Please return all lines from the records below that include the string "dispositivo".
════════════════════
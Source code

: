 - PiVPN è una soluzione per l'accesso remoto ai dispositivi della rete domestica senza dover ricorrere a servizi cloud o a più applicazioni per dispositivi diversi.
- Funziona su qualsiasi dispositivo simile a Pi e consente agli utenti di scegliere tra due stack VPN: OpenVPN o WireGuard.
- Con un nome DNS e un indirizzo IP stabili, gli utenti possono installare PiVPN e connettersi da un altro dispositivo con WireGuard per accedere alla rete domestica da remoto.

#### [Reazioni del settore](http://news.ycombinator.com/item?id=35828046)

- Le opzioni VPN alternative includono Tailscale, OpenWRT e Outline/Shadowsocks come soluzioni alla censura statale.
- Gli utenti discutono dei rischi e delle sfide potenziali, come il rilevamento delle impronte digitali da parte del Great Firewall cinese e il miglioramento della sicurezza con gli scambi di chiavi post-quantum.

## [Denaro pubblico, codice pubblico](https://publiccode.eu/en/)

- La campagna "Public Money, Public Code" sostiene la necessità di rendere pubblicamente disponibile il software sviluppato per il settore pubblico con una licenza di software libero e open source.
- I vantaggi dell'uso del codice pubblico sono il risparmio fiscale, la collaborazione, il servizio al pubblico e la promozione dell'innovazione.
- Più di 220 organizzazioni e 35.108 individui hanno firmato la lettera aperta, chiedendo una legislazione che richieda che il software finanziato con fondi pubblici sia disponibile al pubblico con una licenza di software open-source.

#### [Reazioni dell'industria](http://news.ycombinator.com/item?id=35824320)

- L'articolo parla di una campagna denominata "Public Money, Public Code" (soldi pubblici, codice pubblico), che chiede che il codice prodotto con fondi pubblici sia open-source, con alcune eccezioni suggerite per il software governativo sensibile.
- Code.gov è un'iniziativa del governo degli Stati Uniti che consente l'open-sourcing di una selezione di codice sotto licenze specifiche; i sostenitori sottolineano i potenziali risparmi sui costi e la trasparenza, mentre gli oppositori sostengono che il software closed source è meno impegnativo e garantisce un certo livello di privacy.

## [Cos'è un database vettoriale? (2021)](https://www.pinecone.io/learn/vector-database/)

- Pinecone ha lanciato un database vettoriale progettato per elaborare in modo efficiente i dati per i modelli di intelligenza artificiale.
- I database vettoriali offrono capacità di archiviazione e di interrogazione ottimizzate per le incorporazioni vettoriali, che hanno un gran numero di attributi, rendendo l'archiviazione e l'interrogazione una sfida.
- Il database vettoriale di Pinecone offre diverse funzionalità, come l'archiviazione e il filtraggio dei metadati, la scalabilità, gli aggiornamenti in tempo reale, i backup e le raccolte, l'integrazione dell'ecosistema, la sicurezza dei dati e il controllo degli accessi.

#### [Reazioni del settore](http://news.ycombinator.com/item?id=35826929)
════════════════════
* _EXERCISE ANSWER_
- Funziona su qualsiasi dispositivo simile a Pi e consente agli utenti di scegliere tra due stack VPN: OpenVPN o WireGuard.
- Con un nome DNS e un indirizzo IP stabili, gli utenti possono installare PiVPN e connettersi da un altro dispositivo con WireGuard per accedere alla rete domestica da remoto.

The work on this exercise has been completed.